IRPEF, QUANTO MI COSTI
La partecipazione al “salva Napoli” non sarà indolore: il sindaco di Palermo dovrà firmare un patto con il Presidente del Consiglio accettando condizioni molto dure, fra cui l’aumento dell’Irpef. Orlando ha assicurato che le percentuali saranno negoziabili, ma le previsioni fanno tremare le vene ai polsi: nel 2022 dallo 0,08 per mille si passerebbe allo 0,0144 con un incremento di 33 milioni di euro, scendendo poi gradualmente ma mantenendo l’aliquota ai massimi.
PERSONALE ALL’OSSO
La scure cade pesante anche sul personale. Stop all’aumento delle ore che viene rinviato al 2023 per le categorie superiori, 500 assunzioni solo di funzionari e istruttori ma dal 2026 e nel frattempo un’emorragia inarrestabile del personale che scenderà ampiamente sotto quota 5 mila, ad oggi considerato il livello minimo per assicurare i servizi, toccando i 1.194 nel 2040. “Andiamo verso l’innovazione e affideremo gli impianti sportivi ai privati – ha commentato Orlando – Avremo meno personale ma più specializzato”.
GUERRA AI MOROSI
Il piano prevede anche la riattivazione immediata del regolamento anti-evasori che include pene pesantissime per chi non paga le tasse, arrivando anche alla chiusura temporanea degli esercizi commerciali e alla revoca delle licenze.

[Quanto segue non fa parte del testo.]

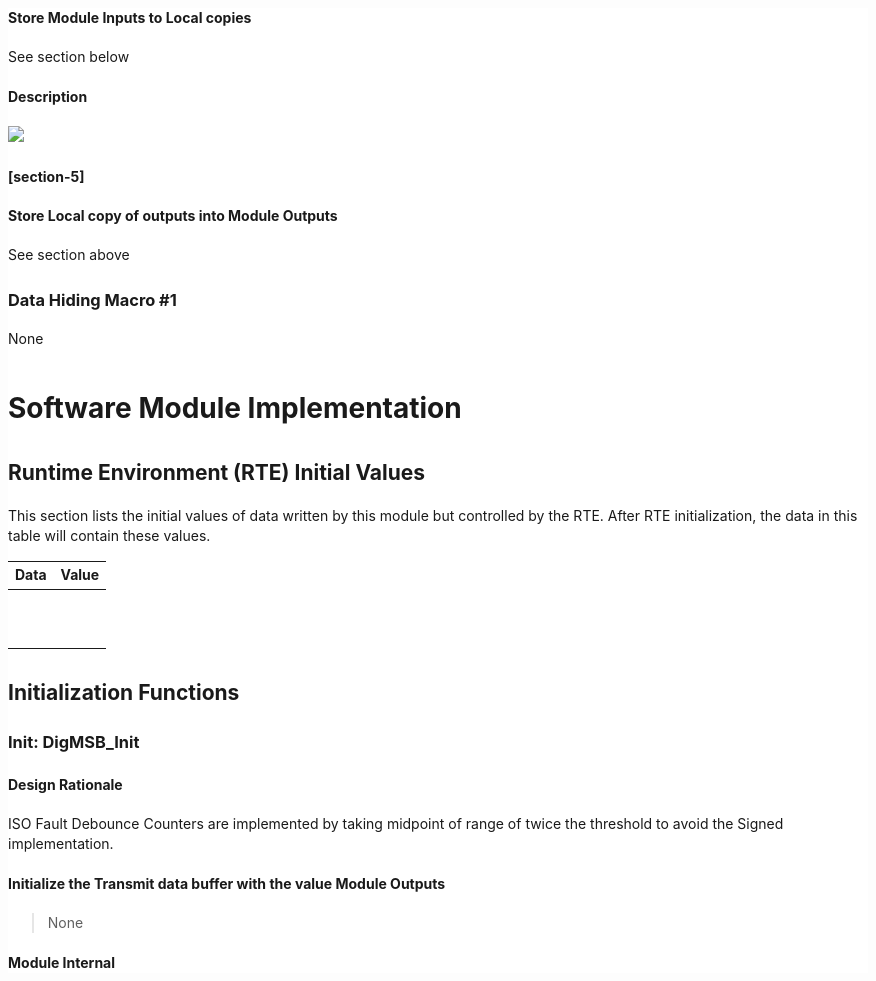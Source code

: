 #### Store Module Inputs to Local copies

See section below

#### Description

![](ElectricPowerSteering_TexasInstruments_HAITEC_LC_website/docs/DigMSB/doc/mediax/media/image6.emf)

####  [section-5]

#### Store Local copy of outputs into Module Outputs

See section above

### Data Hiding Macro \#1

None

# Software Module Implementation

## Runtime Environment (RTE) Initial Values

This section lists the initial values of data written by this module but
controlled by the RTE. After RTE initialization, the data in this table
will contain these values.

| Data | Value |
|------|-------|
|      |       |
|      |       |
|      |       |
|      |       |
|      |       |
|      |       |
|      |       |
|      |       |
|      |       |
|      |       |
|      |       |

## Initialization Functions

### Init: DigMSB_Init

#### Design Rationale

ISO Fault Debounce Counters are implemented by taking midpoint of range
of twice the threshold to avoid the Signed implementation.

#### Initialize the Transmit data buffer with the value Module Outputs

> None

#### Module Internal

DIMEZZATE LE CIRCOSCRIZIONI
La cinghia si tira per tutti, a partire dalle piccole cose. Le circoscrizioni saranno dimezzate passando da 8 a 4, ma solo dal 2027, e le riunioni di giunta, consiglio comunale e consigli di quartiere si terranno solo di mattina per evitare lo straordinario agli impiegati.
UNO SPASIMO “D’ORO”
Il Comune venderà 2.500 alloggi popolari: risparmierà il milione di euro l’anno per la manutenzione e ne incasserà 25 milioni entro il 2030. Il piano prevede anche di far pagare l’ingresso allo Spasimo (cinque euro a turista) ma anche di aumentare il costo dei matrimoni (200 euro a cerimonia) con un incasso stimato (per il solo Spasimo) di 300 mila euro l’anno, per un totale di 5 milioni di euro fino al 2041.
TASSE PIU’ ALTE, ANCHE SUI CIMITERI
Previsti tasse più salate per i diritti fissi di istruttoria e l’occupazione del suolo pubblico, il bando sulla pubblicità, tariffe più care per gli impianti sportivi e i mercati generali, l’aumento dell’imposta di soggiorno per 1,1 milioni l’anno e della tassa sui passi carrabili, l’implementazione delle telecamere Ztl, 54 milioni di euro dalle multe agli automobilisti, un aumento del 4% per i servizi cimiteriali. Nel piano fanno capolino anche la notifica di atti tributari a mezzo Pec per le imprese e un bando per sette chioschi.